Selling to CISOs
Selling cyber security products and services is challenging at the best of times. Security, even though it is understood to be essential, tends to be a grudge purchase for most businesses.
“Security is aimed at preventing a business from falling victim to a breach or another kind of cyber attack. It’s aimed at limiting a compnay’s risk, and stopping it from losing money, or having its reputation damaged in the event of an attack. This could happen in several ways. Fraud, theft of proprietary data, or even the leaking of customers’ private information, be it credit card numbers or passwords,” explains Louise Robinson, MD of CG Consulting.
The bottom line is, it isn’t a purchase that will help a business profit in any way, nor does it help to streamline operations, lower expenses, or make your company better, she adds. “While the majority of businesses today take security seriously and allocate a good portion of the IT budget for security investments, many companies have trouble justifying their investments in infosec tools and solutions.”
She says security investments usually happen for one of several reasons. “Firstly, there’s the company that invests in security because ‘everyone is doing it’. Without any real understanding of the issues, they will jump on the anti-virus or firewall bandwagon because everyone else is. This doesn’t equate to common sense, because they are doing it only to follow a trend. They have little to no understanding of what is really needed to adequately defend their organisations.”
Next, says Robinson, is the panic buyer, who will suddenly splurge on a plethora of security tools following a major security incident. “There’s nothing like a company losing money or being mentioned in the media following a breach to make similar businesses up their efforts. An embarrassing incident is a best seller. They think if it can happen to a competitor, it could well happen to them too. Unfortunately, again, they don’t really understand what they are buying and why.”
There are also companies who invest in security merely to tick the compliance box. “Regulation now demands that businesses have security in place, and face serious consequences should their measures be inadequate and a breach occur. Laws and standards had been developed to prevent customers’ details being exposed, and businesses are toeing the line. Again, information security is aimed at preventing disasters, and therefore has a negative connotation.”
Ultimately, security vendors need to make potential clients understand that the cost of their products is far, far less than the cost of a major security breach, and that they need to decide what their appetite for risk is, and spend accordingly. “The challenge is trying to sell security solutions, bearing in mind all the reasons above. Security vendors need to ‘best guess’ what a particular company’s weakness is. Are they afraid of falling foul of the law? Or does the risk of an embarrassing headline in the media scare them more. It’s really a little hit and miss.”

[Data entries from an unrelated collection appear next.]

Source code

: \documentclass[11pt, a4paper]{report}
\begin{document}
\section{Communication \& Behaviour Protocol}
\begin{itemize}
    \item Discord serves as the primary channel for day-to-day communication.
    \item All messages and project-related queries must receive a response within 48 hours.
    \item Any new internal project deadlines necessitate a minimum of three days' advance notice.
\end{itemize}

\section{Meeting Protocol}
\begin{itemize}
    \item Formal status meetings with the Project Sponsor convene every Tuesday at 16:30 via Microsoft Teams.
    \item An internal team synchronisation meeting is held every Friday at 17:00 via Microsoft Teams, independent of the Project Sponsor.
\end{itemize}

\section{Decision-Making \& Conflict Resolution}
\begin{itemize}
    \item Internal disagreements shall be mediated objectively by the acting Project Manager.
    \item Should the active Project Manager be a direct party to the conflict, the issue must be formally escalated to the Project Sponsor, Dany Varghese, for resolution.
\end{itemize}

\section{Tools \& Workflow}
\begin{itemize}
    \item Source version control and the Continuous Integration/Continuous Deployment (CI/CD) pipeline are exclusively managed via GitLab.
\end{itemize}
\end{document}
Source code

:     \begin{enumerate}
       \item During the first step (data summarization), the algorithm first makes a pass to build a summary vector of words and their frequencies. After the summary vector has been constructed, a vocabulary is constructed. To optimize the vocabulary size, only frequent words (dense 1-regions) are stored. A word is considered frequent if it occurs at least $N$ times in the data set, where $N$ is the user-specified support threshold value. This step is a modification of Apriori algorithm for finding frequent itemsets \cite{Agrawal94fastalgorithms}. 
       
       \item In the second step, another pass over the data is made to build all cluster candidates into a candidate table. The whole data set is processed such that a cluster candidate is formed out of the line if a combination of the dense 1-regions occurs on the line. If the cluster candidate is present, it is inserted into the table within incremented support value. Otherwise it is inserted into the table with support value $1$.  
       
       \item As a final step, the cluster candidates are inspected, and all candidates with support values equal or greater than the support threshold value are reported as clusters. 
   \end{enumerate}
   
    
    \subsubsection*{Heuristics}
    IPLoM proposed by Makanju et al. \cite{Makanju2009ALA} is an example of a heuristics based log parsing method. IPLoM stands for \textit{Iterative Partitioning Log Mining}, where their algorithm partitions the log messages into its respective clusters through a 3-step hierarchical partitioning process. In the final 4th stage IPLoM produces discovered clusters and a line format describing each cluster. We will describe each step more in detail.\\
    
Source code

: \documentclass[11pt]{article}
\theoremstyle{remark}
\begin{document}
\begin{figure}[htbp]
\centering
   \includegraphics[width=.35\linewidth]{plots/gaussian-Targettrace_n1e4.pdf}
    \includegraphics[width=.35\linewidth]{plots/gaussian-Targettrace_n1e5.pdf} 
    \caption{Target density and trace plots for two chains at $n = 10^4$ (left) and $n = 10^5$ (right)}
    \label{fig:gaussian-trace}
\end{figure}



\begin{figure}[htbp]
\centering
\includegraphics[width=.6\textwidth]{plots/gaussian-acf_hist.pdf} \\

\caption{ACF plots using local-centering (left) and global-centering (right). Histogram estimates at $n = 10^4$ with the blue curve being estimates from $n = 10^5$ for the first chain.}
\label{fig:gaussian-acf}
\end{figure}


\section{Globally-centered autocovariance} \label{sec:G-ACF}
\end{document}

Now for the good news, Robinson says. “The most effective way to sell security products and solutions is to speak to the right people in the organisation to begin with. The CISO understands what security is about, and what tools and solutions are a good fit for his business. He’s not going to jump on the bandwagon because everyone else is doing it. He understands the potential damage a breach could do, and is willing to spend to prevent it.
So how to reach these guys? “A good database partner will be able to provide the details of all high level people in target organisations, or just lists of C-level targets across a range of businesses if that’s what the client requires. To successfully sell, there’s no better way than speaking to the right person in the first place. We have a complete database of CISOs as well as all other C-level executives in South Africa. Combined with our experienced lead-generation teams, we ensure that our clients can reach the right people,” Robinson concludes.